# I haven't been around for a while



## dorton (Dec 13, 2008)

A little while back I came home and checked on all my stuff like I usually do, and noticed when I opened the door to my snakes it felt hot, when I first checked the thermometer at the top it registered 135.2 def F(this is the coolest place in the room). I immediately started checking all my snakes. When it was all said and done, I had lost every one of my snakes minus 2.1 Morelia Bredli which luckily were the top enclosures. 
The heater I had been usung malfunctioned, and did not cut off. It was on it's "low" setting only turned 3/4 of the way up on the rheostat. Even when I tried turning it down, it did not shut off, and had to unplug it. I grabbed a 2 gallon water sprayer, and started soaking the remaining snakes to try to bring down their core temps.
Since then I have lost my motivation/spark for my animals. My 2 tegus are still doing great, and are still as laid back as ever, but just aren't getting the attention they deserve. I am even thinking of selling the rest of my stuff, and just do without for a while. 
I filed a claim with the heater manufacturer, and am awaiting the results from testing of the heater. They want an estimate on replacement. How can you put a price on a pet? What if it was a child?


----------



## lizardboy101 (Dec 13, 2008)

That's so sad. I'm sorry for all of your losses. I understand they weren't just your "pets" they were just like children


----------



## DaRealJoker (Dec 13, 2008)

Don't just give up! You aren't to blame. I hope you find the motivation to keep trying. As for an estimate on them, you're gonna have to exclude your feelings, as hard as it may be. If it was me tho, I'd tottally estimate at the highest prices possible. They put a warranty on their products and their product caused loss of life. They have to be co-operative. How would they like a write up in the news paper or even a spot on the local news giving them negative publicity? They should have to meet you in the middle atleast IMO. Best of luck and hope you stay in the game. Don't sit on the bench! You did so great so far. It was their product that messed it up for you.


----------



## PuffDragon (Dec 13, 2008)

Sorry for your loss. What kind of heating system were you using?


----------



## VARNYARD (Dec 13, 2008)

I hate to hear about your animals bro, that suxs that you lost them. You can not put a price on them, they are not something you can replace. 

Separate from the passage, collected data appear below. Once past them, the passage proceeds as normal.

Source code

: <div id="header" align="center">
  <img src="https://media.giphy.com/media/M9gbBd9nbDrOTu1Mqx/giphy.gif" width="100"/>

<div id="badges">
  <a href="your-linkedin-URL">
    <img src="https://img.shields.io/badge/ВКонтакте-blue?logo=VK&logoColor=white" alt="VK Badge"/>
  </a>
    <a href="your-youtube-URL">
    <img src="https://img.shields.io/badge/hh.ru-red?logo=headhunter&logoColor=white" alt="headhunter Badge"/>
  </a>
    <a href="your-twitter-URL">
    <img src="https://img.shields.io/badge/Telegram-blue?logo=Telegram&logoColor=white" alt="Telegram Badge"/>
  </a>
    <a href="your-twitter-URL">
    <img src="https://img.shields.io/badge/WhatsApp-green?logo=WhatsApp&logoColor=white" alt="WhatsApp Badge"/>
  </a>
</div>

It is great to see you back though!!


----------



## dorton (Dec 13, 2008)

It feels good to be back, maybe even helping to get a little spark back.

The heater is a Holmes brand, sold worldwide, I got mine at walmart.


----------



## MMRR - jif (Dec 14, 2008)

I'm so sorry for your losses. I would be devastated as I'm sure you are. 

Could you please elaborate on the model heater that malfunctioned. I am deeply concerned because I use Holmes ceramic heaters in 3 of my lizard rooms! They are 3 different models and I'd really like to know which model you had.


----------



## dorton (Dec 14, 2008)

http://www.shopping.com/xPF-Holmes-Products-Heater-Fan-with-Thermostat

I had bought some of their digital ceramic heaters in the past, but if I set it on 80 it would drop to like 75 before it would come back on, and wouldn't cut back off till it hit 90 or so. Until the malfunction on this I had zero problems.


----------



## Markie (Dec 14, 2008)

Sorry for your losses. That is horrible.. and scary. I just bought a heater to put in my reptile room (different brand), but now I'm questioning myself about it..


----------



## ashesc212 (Dec 15, 2008)

Dorton, sorry for your loss. I agree with DaRealJoker 100%; you definitely should do that.


----------